The Doctor: "Dear me! That's a terrible disappointment. Are there many of this kind of snail in the sea?"

The Fidgit: "Oh no. He is the only one in existence, since his second wife died long, long ago. He is the last of the Giant Shellfish. He belongs to past ages when the whales were land-animals and all that. They say he is over seventy thousand years old."

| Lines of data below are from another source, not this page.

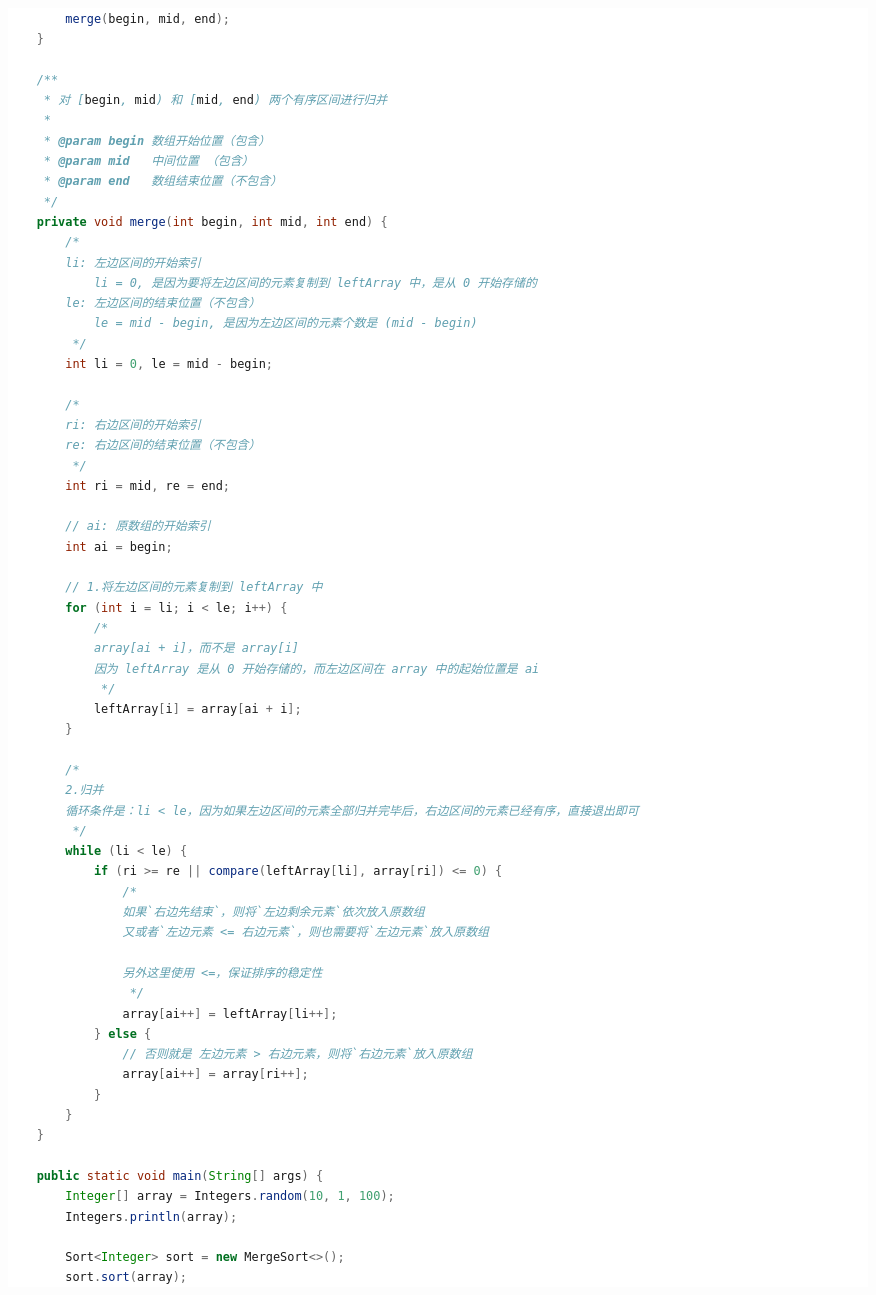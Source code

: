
 ```java
        merge(begin, mid, end);
    }

    /**
     * 对 [begin, mid) 和 [mid, end) 两个有序区间进行归并
     *
     * @param begin 数组开始位置（包含）
     * @param mid   中间位置 （包含）
     * @param end   数组结束位置（不包含）
     */
    private void merge(int begin, int mid, int end) {
        /*
        li: 左边区间的开始索引
            li = 0, 是因为要将左边区间的元素复制到 leftArray 中，是从 0 开始存储的
        le: 左边区间的结束位置（不包含）
            le = mid - begin, 是因为左边区间的元素个数是 (mid - begin)
         */
        int li = 0, le = mid - begin;

        /*
        ri: 右边区间的开始索引
        re: 右边区间的结束位置（不包含）
         */
        int ri = mid, re = end;

        // ai: 原数组的开始索引
        int ai = begin;

        // 1.将左边区间的元素复制到 leftArray 中
        for (int i = li; i < le; i++) {
            /*
            array[ai + i]，而不是 array[i]
            因为 leftArray 是从 0 开始存储的，而左边区间在 array 中的起始位置是 ai
             */
            leftArray[i] = array[ai + i];
        }

        /*
        2.归并
        循环条件是：li < le，因为如果左边区间的元素全部归并完毕后，右边区间的元素已经有序，直接退出即可
         */
        while (li < le) {
            if (ri >= re || compare(leftArray[li], array[ri]) <= 0) {
                /*
                如果`右边先结束`，则将`左边剩余元素`依次放入原数组
                又或者`左边元素 <= 右边元素`，则也需要将`左边元素`放入原数组
                
                另外这里使用 <=，保证排序的稳定性
                 */
                array[ai++] = leftArray[li++];
            } else {
                // 否则就是 左边元素 > 右边元素，则将`右边元素`放入原数组
                array[ai++] = array[ri++];
            }
        }
    }

    public static void main(String[] args) {
        Integer[] array = Integers.random(10, 1, 100);
        Integers.println(array);

        Sort<Integer> sort = new MergeSort<>();
        sort.sort(array);
```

The Doctor: "Good Gracious, what wonderful things he could tell me! I do wish I could meet him."

The Fidgit: "Were there any more questions you wished to ask me? This water in your tank is getting quite warm and sickly. I'd like to be put back into the sea as soon as you can spare me."

The Doctor: "Just one more thing: when Christopher Columbus crossed the Atlantic in 1492, he threw overboard two copies of his diary sealed up in barrels. One of them was never found. It must have sunk. I would like to get it for my library. Do you happen to know where it is?"

The Fidgit: "Yes, I do. That too is in the Deep Hole. When the barrel sank the currents drifted it northwards down what we call the Orinoco Slope, till it finally disappeared into the Deep Hole. If it was any other part of the sea I'd try and get it for you; but not there."

The Doctor: "Well, that is all, I think. I hate to put you back into the sea, because I know that as soon as I do, I'll think of a hundred other questions I wanted to ask you. But I must keep my promise. Would you care for anything before you go?--it seems a cold day-- some cracker-crumbs or something?"

The Fidgit: "No, I won't stop. All I want just at present is fresh sea-water."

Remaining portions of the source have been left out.